Wednesday, February 4, 2009

as oprah says, "it's the hardest job on earth."

My friend Ariel sent me the link to this article after my last post. I just couldn't NOT post it for all of you to read too. All the parents out there will get a serious kick out of this and if any of you without children have ever wondered what moms do all day... well I couldn't have said it better myself. Read on.

From Washington Post:


Wednesday, May 23, 2007; Page C10


Best friend has child. Her: exhausted, busy, no time for self, no time for me, etc. Me (no kids): Wow. Sorry. What'd you do today? Her: Park, play group . . .
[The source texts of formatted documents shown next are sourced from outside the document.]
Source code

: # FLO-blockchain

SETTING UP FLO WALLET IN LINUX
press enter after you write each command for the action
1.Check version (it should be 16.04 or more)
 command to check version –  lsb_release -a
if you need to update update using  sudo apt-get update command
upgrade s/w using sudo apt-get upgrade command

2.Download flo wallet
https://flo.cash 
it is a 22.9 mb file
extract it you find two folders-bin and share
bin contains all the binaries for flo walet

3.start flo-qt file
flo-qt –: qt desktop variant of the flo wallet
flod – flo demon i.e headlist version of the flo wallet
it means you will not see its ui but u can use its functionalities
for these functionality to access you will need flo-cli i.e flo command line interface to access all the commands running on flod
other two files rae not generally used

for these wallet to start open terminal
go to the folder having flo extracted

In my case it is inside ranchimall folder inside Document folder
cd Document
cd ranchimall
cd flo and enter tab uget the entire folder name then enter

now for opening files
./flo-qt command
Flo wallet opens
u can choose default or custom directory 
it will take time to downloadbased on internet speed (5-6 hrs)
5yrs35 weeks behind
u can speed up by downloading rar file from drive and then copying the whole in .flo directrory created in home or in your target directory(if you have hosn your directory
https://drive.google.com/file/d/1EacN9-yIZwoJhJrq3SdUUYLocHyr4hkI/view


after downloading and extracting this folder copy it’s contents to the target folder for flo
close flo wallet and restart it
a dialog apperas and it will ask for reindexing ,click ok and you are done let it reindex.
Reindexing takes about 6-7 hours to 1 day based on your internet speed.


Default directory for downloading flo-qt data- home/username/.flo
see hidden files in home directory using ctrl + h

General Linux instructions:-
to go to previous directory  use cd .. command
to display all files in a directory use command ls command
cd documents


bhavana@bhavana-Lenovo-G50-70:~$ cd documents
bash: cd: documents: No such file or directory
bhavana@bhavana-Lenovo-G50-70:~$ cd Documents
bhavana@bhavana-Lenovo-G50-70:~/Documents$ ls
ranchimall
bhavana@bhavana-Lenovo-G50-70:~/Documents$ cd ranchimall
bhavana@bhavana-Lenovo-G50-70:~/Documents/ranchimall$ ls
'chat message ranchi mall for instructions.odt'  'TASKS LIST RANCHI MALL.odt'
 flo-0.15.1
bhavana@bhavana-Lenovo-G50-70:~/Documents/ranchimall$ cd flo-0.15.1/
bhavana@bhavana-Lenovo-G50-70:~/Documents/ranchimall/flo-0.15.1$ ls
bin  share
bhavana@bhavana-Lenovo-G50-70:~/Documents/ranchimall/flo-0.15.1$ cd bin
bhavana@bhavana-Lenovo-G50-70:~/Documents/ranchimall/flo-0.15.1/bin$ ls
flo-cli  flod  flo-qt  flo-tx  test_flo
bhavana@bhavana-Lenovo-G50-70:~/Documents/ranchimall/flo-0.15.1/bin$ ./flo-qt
Okay. I've done Internet searches, I've talked to parents. I don't get it. What do stay-at-home moms do all day? Please no lists of library, grocery store, dry cleaners . . . I do all those things, too, and I don't do them EVERY DAY. I guess what I'm asking is: What is a typical day and why don't moms have time for a call or e-mail? I work and am away from home nine hours a day (plus a few late work events) and I manage to get it all done. I'm feeling like the kid is an excuse to relax and enjoy -- not a bad thing at all -- but if so, why won't my friend tell me the truth? Is this a peeing contest ("My life is so much harder than yours")? What's the deal? I've got friends with and without kids and all us child-free folks get the same story and have the same questions.

Tacoma, Wash.

Relax and enjoy. You're funny.

Or you're lying about having friends with kids.

Or you're taking them at their word that they actually have kids, because you haven't personally been in the same room with them.

Internet searches?

I keep wavering between giving you a straight answer and giving my forehead some keyboard. To claim you want to understand, while in the same breath implying that the only logical conclusions are that your mom-friends are either lying or competing with you, is disingenuous indeed.

So, since it's validation you seem to want, the real answer is what you get. In list form. When you have young kids, your typical day is: constant attention, from getting them out of bed, fed, clean, dressed; to keeping them out of harm's way; to answering their coos, cries, questions; to having two arms and carrying one kid, one set of car keys, and supplies for even the quickest trips, including the latest-to-be-declared-essential piece of molded plastic gear; to keeping them from unshelving books at the library; to enforcing rest times; to staying one step ahead of them lest they get too hungry, tired or bored, any one of which produces the kind of checkout-line screaming that gets the checkout line shaking its head.

It's needing 45 minutes to do what takes others 15.

It's constant vigilance, constant touch, constant use of your voice, constant relegation of your needs to the second tier.

It's constant scrutiny and second-guessing from family and friends, well-meaning and otherwise. It's resisting constant temptation to seek short-term relief at everyone's long-term expense.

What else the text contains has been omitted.